Just in case some one drive by and tries to steel my trash can. It's something I would by setup and hang it up and never use it. I see guys show up at the range fully loaded and I do laugh and can tell they have no background. It kinda like over doing it with a 50 cal next to the bed. I just would have fun setting it up. It would have a number of mags for my AR and a cross draw 1911 with mags for it and shot gun rounds in case I picked the mossberg. If all hell broke lose in in my neighborhood that's all I would need. You would laugh if you saw were I live. If a cow gets lose it makes the news. I was on a SAT team for 20 months with a response time of 30 seconds out the door. I slept with this stuff on so you won't see me wearing it around


----------



## Mike Barham

:mrgreen:

I notice the October issue of _Guns & Ammo_ has an article about Tactical Man Fashions. I don't even know what to say. It'd be hilarious if it wasn't embarrassing.


----------



## MLB

People put football jerseys on to walk about the house. They put "NASCAR" emblasoned tires on thier 150 Hp Impala. They buy $500 titanium "Jack Nicholas" drivers to launch thier golf ball into the woods. And sometimes, grown men dress up like G.I. Joe. As long as they know it's just fun and don't delude themselves, no harm I guess.
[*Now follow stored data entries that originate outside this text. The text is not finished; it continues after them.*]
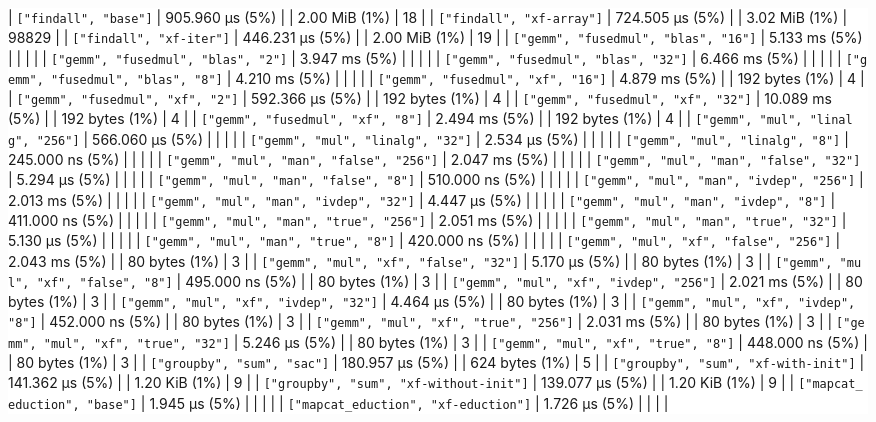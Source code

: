 | `["findall", "base"]`                                          | 905.960 μs (5%) |         |   2.00 MiB (1%) |          18 |
| `["findall", "xf-array"]`                                      | 724.505 μs (5%) |         |   3.02 MiB (1%) |       98829 |
| `["findall", "xf-iter"]`                                       | 446.231 μs (5%) |         |   2.00 MiB (1%) |          19 |
| `["gemm", "fusedmul", "blas", "16"]`                           |   5.133 ms (5%) |         |                 |             |
| `["gemm", "fusedmul", "blas", "2"]`                            |   3.947 ms (5%) |         |                 |             |
| `["gemm", "fusedmul", "blas", "32"]`                           |   6.466 ms (5%) |         |                 |             |
| `["gemm", "fusedmul", "blas", "8"]`                            |   4.210 ms (5%) |         |                 |             |
| `["gemm", "fusedmul", "xf", "16"]`                             |   4.879 ms (5%) |         |  192 bytes (1%) |           4 |
| `["gemm", "fusedmul", "xf", "2"]`                              | 592.366 μs (5%) |         |  192 bytes (1%) |           4 |
| `["gemm", "fusedmul", "xf", "32"]`                             |  10.089 ms (5%) |         |  192 bytes (1%) |           4 |
| `["gemm", "fusedmul", "xf", "8"]`                              |   2.494 ms (5%) |         |  192 bytes (1%) |           4 |
| `["gemm", "mul", "linalg", "256"]`                             | 566.060 μs (5%) |         |                 |             |
| `["gemm", "mul", "linalg", "32"]`                              |   2.534 μs (5%) |         |                 |             |
| `["gemm", "mul", "linalg", "8"]`                               | 245.000 ns (5%) |         |                 |             |
| `["gemm", "mul", "man", "false", "256"]`                       |   2.047 ms (5%) |         |                 |             |
| `["gemm", "mul", "man", "false", "32"]`                        |   5.294 μs (5%) |         |                 |             |
| `["gemm", "mul", "man", "false", "8"]`                         | 510.000 ns (5%) |         |                 |             |
| `["gemm", "mul", "man", "ivdep", "256"]`                       |   2.013 ms (5%) |         |                 |             |
| `["gemm", "mul", "man", "ivdep", "32"]`                        |   4.447 μs (5%) |         |                 |             |
| `["gemm", "mul", "man", "ivdep", "8"]`                         | 411.000 ns (5%) |         |                 |             |
| `["gemm", "mul", "man", "true", "256"]`                        |   2.051 ms (5%) |         |                 |             |
| `["gemm", "mul", "man", "true", "32"]`                         |   5.130 μs (5%) |         |                 |             |
| `["gemm", "mul", "man", "true", "8"]`                          | 420.000 ns (5%) |         |                 |             |
| `["gemm", "mul", "xf", "false", "256"]`                        |   2.043 ms (5%) |         |   80 bytes (1%) |           3 |
| `["gemm", "mul", "xf", "false", "32"]`                         |   5.170 μs (5%) |         |   80 bytes (1%) |           3 |
| `["gemm", "mul", "xf", "false", "8"]`                          | 495.000 ns (5%) |         |   80 bytes (1%) |           3 |
| `["gemm", "mul", "xf", "ivdep", "256"]`                        |   2.021 ms (5%) |         |   80 bytes (1%) |           3 |
| `["gemm", "mul", "xf", "ivdep", "32"]`                         |   4.464 μs (5%) |         |   80 bytes (1%) |           3 |
| `["gemm", "mul", "xf", "ivdep", "8"]`                          | 452.000 ns (5%) |         |   80 bytes (1%) |           3 |
| `["gemm", "mul", "xf", "true", "256"]`                         |   2.031 ms (5%) |         |   80 bytes (1%) |           3 |
| `["gemm", "mul", "xf", "true", "32"]`                          |   5.246 μs (5%) |         |   80 bytes (1%) |           3 |
| `["gemm", "mul", "xf", "true", "8"]`                           | 448.000 ns (5%) |         |   80 bytes (1%) |           3 |
| `["groupby", "sum", "sac"]`                                    | 180.957 μs (5%) |         |  624 bytes (1%) |           5 |
| `["groupby", "sum", "xf-with-init"]`                           | 141.362 μs (5%) |         |   1.20 KiB (1%) |           9 |
| `["groupby", "sum", "xf-without-init"]`                        | 139.077 μs (5%) |         |   1.20 KiB (1%) |           9 |
| `["mapcat_eduction", "base"]`                                  |   1.945 μs (5%) |         |                 |             |
| `["mapcat_eduction", "xf-eduction"]`                           |   1.726 μs (5%) |         |                 |             |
Then again, some are trained to use it too.


----------



## JimmySays

I could see me needing to carry extra mags for my M4 incase we had a hurricane. A lite vest in 90+ degree weather with 100% humidity might just do the trick.


----------



## FallGuy

I own a BlackHawk Omega Tactical Vest:








I used it for my job and now I use it for recreation (Airsoft). I know guys that have the cross draw and do not like them because of the extra weight that is added from the pistol. I also like having more pockets. So instead I use a Serpa Drop Leg Holster:








In black which I bought not to long ago to use with my Airsoft pistol because it is much more secure IMO.

I keep my vest empty and it hangs in my gun closet when not in use and then I load it up depending on what I am doing.


----------



## spacedoggy

I'll have to take a look at that article because all I wear is 511 from head to toe, even my underwear, almost all the time. I love their clothing line and in the cooler months I wear the vest with my patches on them. I spent close to 2K on their stuff last year. I think it's what the FBI use to wear and before then rock climbers. The main site is

http://www.511tactical.com/

but I buy most of the stuff from la police gear

http://www.lapolicegear.com/

they are much cheaper. We get a lot of people at the range with tactical gear and my son would use his vest a lot. It's the ones that comes dress head to toe and act bad are the ones we laugh at. Their the type you can pick out of a crowd.

I bought a Drop Leg Holster and just could not get use to it so I gave it to my son. I like to carry my sidearm high and tight on my hip belt. That's why I'm getting a cross draw on my vest and I like the look. That kind of stuff drives my wife nuts so when I get mad at her I'll wear it around the house.

Fallguy I really like the looks of that vest. Thanks for posting a pic of it.

I wonder if it's legal to walk around Arizona with full gear on without the rifles, body armor or anything illegal of course???

I fully agree with MLB.


----------



## FallGuy

That vest also comes in a cross draw. I recommend it for sure!


----------



## Lorenzojhon

I mostly buy stuff from BestPlateCarriers, they have detailed comparisons blog that help you to make a better decision. Try it out too. Hope so you will not regret it.


----------



## Higgy Baby

Old thread 😵 ...hasn't moved in 14 years.


----------